To determine the quality of the isolated nuclei, 10 μL of suspension was mixed with 2 μL of Propidium Iodide and incubated for 5 min on ice. A total of 10 μL of this mixture was then placed on a glass microscope slide with a cover slip. Observation of the stained nuclei was performed under RFP and brightfield at 40× magnification (EVOS M5000, Invitrogen, was used in this study). As shown in Figure 2C good-quality nuclei appear as spherical, white, and intact objects. For quantification of nuclei isolated, 10 μL of suspension is loaded onto an improved Neubauer hemacytometer and manually counted. A dilution of the nuclei suspension is made in WB to meet the single-nuclei RNA sequencing platform expectation suggested concentration and confirmed with an additional hemacytometer count.
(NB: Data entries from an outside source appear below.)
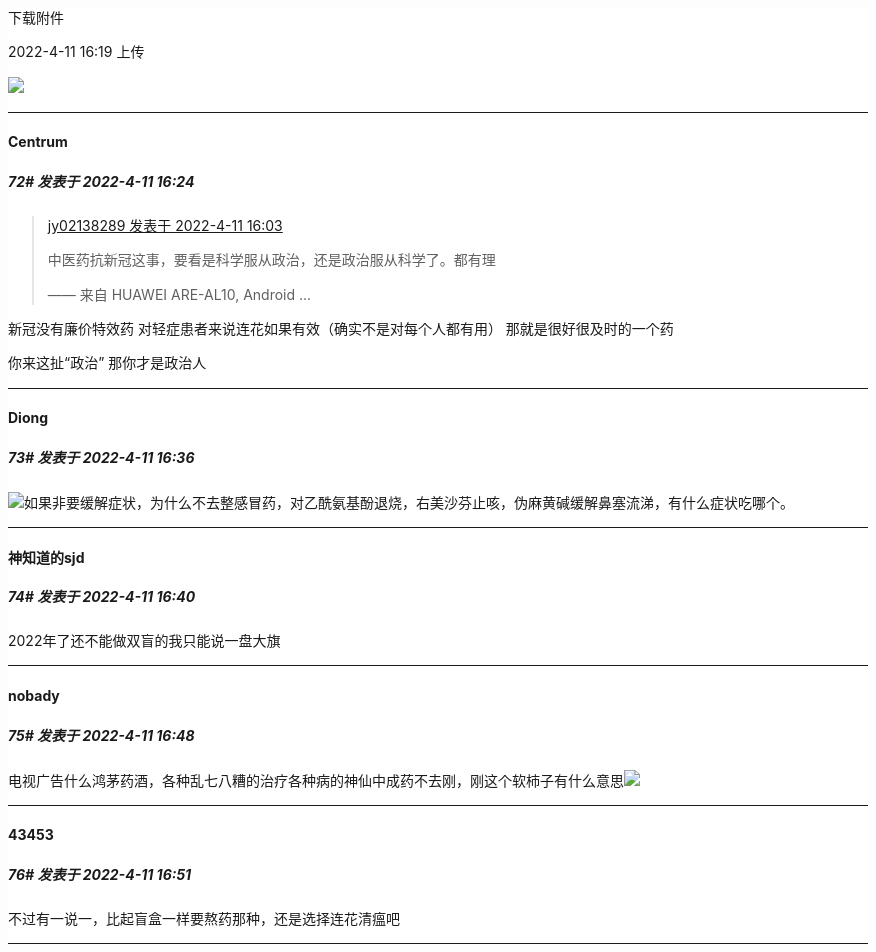 下载附件

2022-4-11 16:19 上传

<img src="https://img.saraba1st.com/forum/202204/11/161919b0cy3fqqq83v0yfm.jpg" referrerpolicy="no-referrer">



*****

####  Centrum  
##### 72#       发表于 2022-4-11 16:24

<blockquote><a href="httphttps://bbs.saraba1st.com/2b/forum.php?mod=redirect&amp;goto=findpost&amp;pid=55406975&amp;ptid=2063899" target="_blank">jy02138289 发表于 2022-4-11 16:03</a>

中医药抗新冠这事，要看是科学服从政治，还是政治服从科学了。都有理

—— 来自 HUAWEI ARE-AL10, Android ...</blockquote>
新冠没有廉价特效药 对轻症患者来说连花如果有效（确实不是对每个人都有用） 那就是很好很及时的一个药

你来这扯“政治” 那你才是政治人



*****

####  Diong  
##### 73#       发表于 2022-4-11 16:36

<img src="https://static.saraba1st.com/image/smiley/face2017/003.png" referrerpolicy="no-referrer">如果非要缓解症状，为什么不去整感冒药，对乙酰氨基酚退烧，右美沙芬止咳，伪麻黄碱缓解鼻塞流涕，有什么症状吃哪个。

*****

####  神知道的sjd  
##### 74#       发表于 2022-4-11 16:40

2022年了还不能做双盲的我只能说一盘大旗



*****

####  nobady  
##### 75#       发表于 2022-4-11 16:48

电视广告什么鸿茅药酒，各种乱七八糟的治疗各种病的神仙中成药不去刚，刚这个软柿子有什么意思<img src="https://static.saraba1st.com/image/smiley/face2017/001.png" referrerpolicy="no-referrer">

*****

####  43453  
##### 76#       发表于 2022-4-11 16:51

不过有一说一，比起盲盒一样要熬药那种，还是选择连花清瘟吧



*****
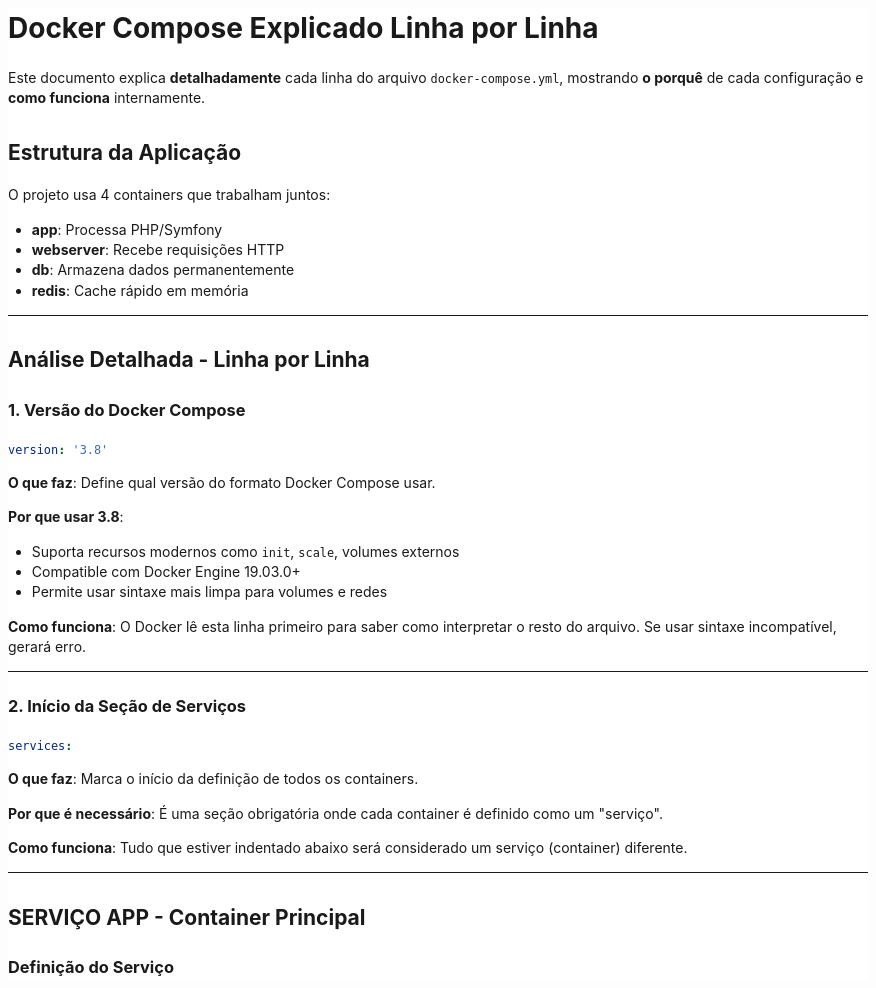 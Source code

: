 # Docker Compose Explicado Linha por Linha

Este documento explica **detalhadamente** cada linha do arquivo `docker-compose.yml`, mostrando **o porquê** de cada configuração e **como funciona** internamente.

## Estrutura da Aplicação

O projeto usa 4 containers que trabalham juntos:
- **app**: Processa PHP/Symfony  
- **webserver**: Recebe requisições HTTP
- **db**: Armazena dados permanentemente
- **redis**: Cache rápido em memória

---

## Análise Detalhada - Linha por Linha

### 1. Versão do Docker Compose

```yaml
version: '3.8'
```

**O que faz**: Define qual versão do formato Docker Compose usar.

**Por que usar 3.8**:
- Suporta recursos modernos como `init`, `scale`, volumes externos
- Compatible com Docker Engine 19.03.0+
- Permite usar sintaxe mais limpa para volumes e redes

**Como funciona**: O Docker lê esta linha primeiro para saber como interpretar o resto do arquivo. Se usar sintaxe incompatível, gerará erro.

---

### 2. Início da Seção de Serviços

```yaml
services:
```

**O que faz**: Marca o início da definição de todos os containers.

**Por que é necessário**: É uma seção obrigatória onde cada container é definido como um "serviço".

**Como funciona**: Tudo que estiver indentado abaixo será considerado um serviço (container) diferente.

---

## SERVIÇO APP - Container Principal

### Definição do Serviço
Specific to this protocol, during the 10× Genomics single-nuclei microfluidics pipeline, a quality control (QC) is generated at the end of library preparation (Tapestation D1000), and a QC is performed to determine library quality and size before sequencing using standard Tapestation. As shown in Figure 3 for QC results, we successfully prepared the single-nuclei library with an average of 458 bp fragments. The library construction QC was generated from nodule tissue and exhibits an anticipated main peak between 300–700 bp as per single-nuclei RNA sequencing expectation.

5. Summary

In summary, the symbiotic relationship between soybean plants and rhizobia and the subsequent process of nitrogen fixation within nodules are vital for soybean growth and productivity. RNA sequencing, particularly single-cell sequencing, plays a crucial role in unraveling the complex molecular mechanisms underlying this symbiotic interaction. By employing these advanced techniques, researchers can gain valuable insights into the cellular dynamics, gene expression patterns, and regulatory networks associated with soybean nodules, ultimately leading to the development of strategies for improving nitrogen fixation efficiency and enhancing soybean crop yields. With these aims, we have successfully developed a working protocol to isolate high-quality nuclei from one of the most complex tissues in soybean (nodule) and further performed library preparation suitable for performing single-nuclei RNA sequencing. This method can be applied to a variety of plant tissues that are challenged with various beneficial (for example, rhizobium and other microbes) and pathogenic (fungi, nematodes, and bacteria) microorganisms. Most importantly, researchers do not need to depend on expensive Fluorescent-Activated Nuclei Sorting (FANS) to separate the desired nuclei from microbial cells.